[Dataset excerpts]
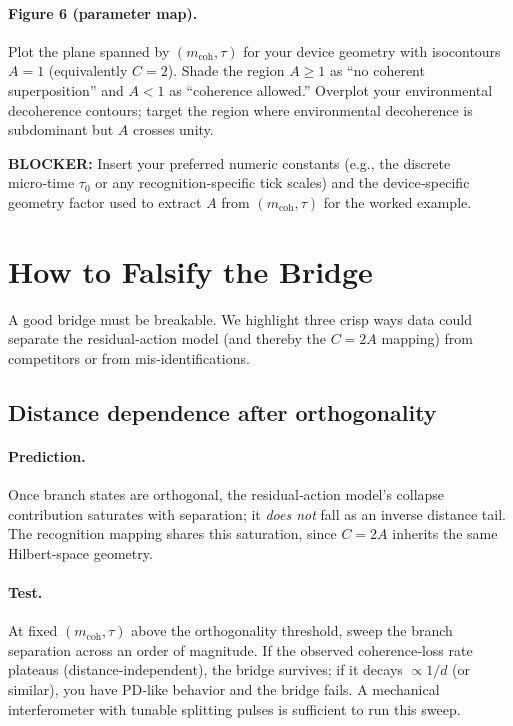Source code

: \documentclass[11pt,letterpaper]{article}
\begin{document}
\paragraph{Figure 6 (parameter map).}
Plot the plane spanned by $(m_{\mathrm{coh}},\tau)$ for your device geometry with isocontours $A=1$ (equivalently $C=2$). Shade the region $A\ge 1$ as ``no coherent superposition'' and $A<1$ as ``coherence allowed.'' Overplot your environmental decoherence contours; target the region where environmental decoherence is subdominant but $A$ crosses unity. %

\noindent\textbf{BLOCKER:} Insert your preferred numeric constants (e.g., the discrete micro‑time $\tau_0$ or any recognition‑specific tick scales) and the device‑specific geometry factor used to extract $A$ from $(m_{\mathrm{coh}},\tau)$ for the worked example.

\section{How to Falsify the Bridge}
\label{sec:falsify}

A good bridge must be breakable. We highlight three crisp ways data could separate the residual‑action model (and thereby the $C=2A$ mapping) from competitors or from mis‑identifications.

\subsection{Distance dependence after orthogonality}

\paragraph{Prediction.}
Once branch states are orthogonal, the residual‑action model’s collapse contribution saturates with separation; it \emph{does not} fall as an inverse distance tail. The recognition mapping shares this saturation, since $C=2A$ inherits the same Hilbert‑space geometry. %

\paragraph{Test.}
At fixed $(m_{\mathrm{coh}},\tau)$ above the orthogonality threshold, sweep the branch separation across an order of magnitude. If the observed coherence‑loss rate plateaus (distance‑independent), the bridge survives; if it decays $\propto 1/d$ (or similar), you have PD‑like behavior and the bridge fails. A mechanical interferometer with tunable splitting pulses is sufficient to run this sweep.
\end{document}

● **TASK**
Print from the line containing "run this sweep." to the last line above, exactly as written.

● **COMPLETED EXERCISE**
At fixed $(m_{\mathrm{coh}},\tau)$ above the orthogonality threshold, sweep the branch separation across an order of magnitude. If the observed coherence‑loss rate plateaus (distance‑independent), the bridge survives; if it decays $\propto 1/d$ (or similar), you have PD‑like behavior and the bridge fails. A mechanical interferometer with tunable splitting pulses is sufficient to run this sweep.
\end{document}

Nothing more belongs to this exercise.